Nobel Barış Ödülü, tecavüzün savaş silahı olarak kullanılmasını engellemek amacıyla çalışmalar yürüten Kongolu jinekolog Denis Mukwege ve DEAŞ teröristleri tarafından tecavüz ve işkenceye maruz kaldıktan sonra Birleşmiş Milletler İyi Niyet Elçisi olan Nadia Murad'a verildi. Ödül komitesi, "Her ikisi de bu tarz savaş suçlarına dikkat çekilmesine ve bunlarla mücadele edilmesine odaklanan çabalara önemli katkılar yaptı. İkisi de kendi yöntemleriyle savaş zamanlarındaki cinsel şiddetin daha çok görünür kılınması ve bunu yapanların da yaptıklarından sorumlu tutulması için mücadele etti" açıklamasını yayımladı.

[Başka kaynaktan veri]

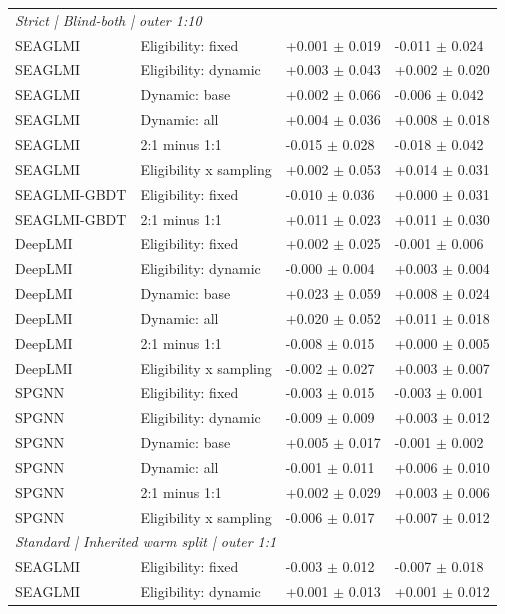 {\begin{longtable}{llll}
\multicolumn{4}{l}{\textit{Strict | Blind-both | outer 1:10}}\\
SEAGLMI & Eligibility: fixed & +0.001 $\pm$ 0.019 & -0.011 $\pm$ 0.024 \\
SEAGLMI & Eligibility: dynamic & +0.003 $\pm$ 0.043 & +0.002 $\pm$ 0.020 \\
SEAGLMI & Dynamic: base & +0.002 $\pm$ 0.066 & -0.006 $\pm$ 0.042 \\
SEAGLMI & Dynamic: all & +0.004 $\pm$ 0.036 & +0.008 $\pm$ 0.018 \\
SEAGLMI & 2:1 minus 1:1 & -0.015 $\pm$ 0.028 & -0.018 $\pm$ 0.042 \\
SEAGLMI & Eligibility x sampling & +0.002 $\pm$ 0.053 & +0.014 $\pm$ 0.031 \\
SEAGLMI-GBDT & Eligibility: fixed & -0.010 $\pm$ 0.036 & +0.000 $\pm$ 0.031 \\
SEAGLMI-GBDT & 2:1 minus 1:1 & +0.011 $\pm$ 0.023 & +0.011 $\pm$ 0.030 \\
DeepLMI & Eligibility: fixed & +0.002 $\pm$ 0.025 & -0.001 $\pm$ 0.006 \\
DeepLMI & Eligibility: dynamic & -0.000 $\pm$ 0.004 & +0.003 $\pm$ 0.004 \\
DeepLMI & Dynamic: base & +0.023 $\pm$ 0.059 & +0.008 $\pm$ 0.024 \\
DeepLMI & Dynamic: all & +0.020 $\pm$ 0.052 & +0.011 $\pm$ 0.018 \\
DeepLMI & 2:1 minus 1:1 & -0.008 $\pm$ 0.015 & +0.000 $\pm$ 0.005 \\
DeepLMI & Eligibility x sampling & -0.002 $\pm$ 0.027 & +0.003 $\pm$ 0.007 \\
SPGNN & Eligibility: fixed & -0.003 $\pm$ 0.015 & -0.003 $\pm$ 0.001 \\
SPGNN & Eligibility: dynamic & -0.009 $\pm$ 0.009 & +0.003 $\pm$ 0.012 \\
SPGNN & Dynamic: base & +0.005 $\pm$ 0.017 & -0.001 $\pm$ 0.002 \\
SPGNN & Dynamic: all & -0.001 $\pm$ 0.011 & +0.006 $\pm$ 0.010 \\
SPGNN & 2:1 minus 1:1 & +0.002 $\pm$ 0.029 & +0.003 $\pm$ 0.006 \\
SPGNN & Eligibility x sampling & -0.006 $\pm$ 0.017 & +0.007 $\pm$ 0.012 \\
\multicolumn{4}{l}{\textit{Standard | Inherited warm split | outer 1:1}}\\
SEAGLMI & Eligibility: fixed & -0.003 $\pm$ 0.012 & -0.007 $\pm$ 0.018 \\
SEAGLMI & Eligibility: dynamic & +0.001 $\pm$ 0.013 & +0.001 $\pm$ 0.012 \\

\end{longtable}}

1955 yılında doğan Mukwege, Demokratik Kongo Cumhuriyeti'nde Panzi Hastanesi'ni kurdu. Bu hastanede, toplu tecavüze uğrayan kadınların tedavisi yapılıyor. DEAŞ'ın elinden kurtulduktan sonra Yezidi katliamının tanınması için mücadele veren 25 yaşındaki Murad da örgütün Sincar saldırısı sırasında annesini ve 6 erkek kardeşini kaybetmişti.
Birleşmiş Milletler de Nobel'in bu iki isme verlimeisni 'fantastik' bir gelişme olarak nitelendirdi.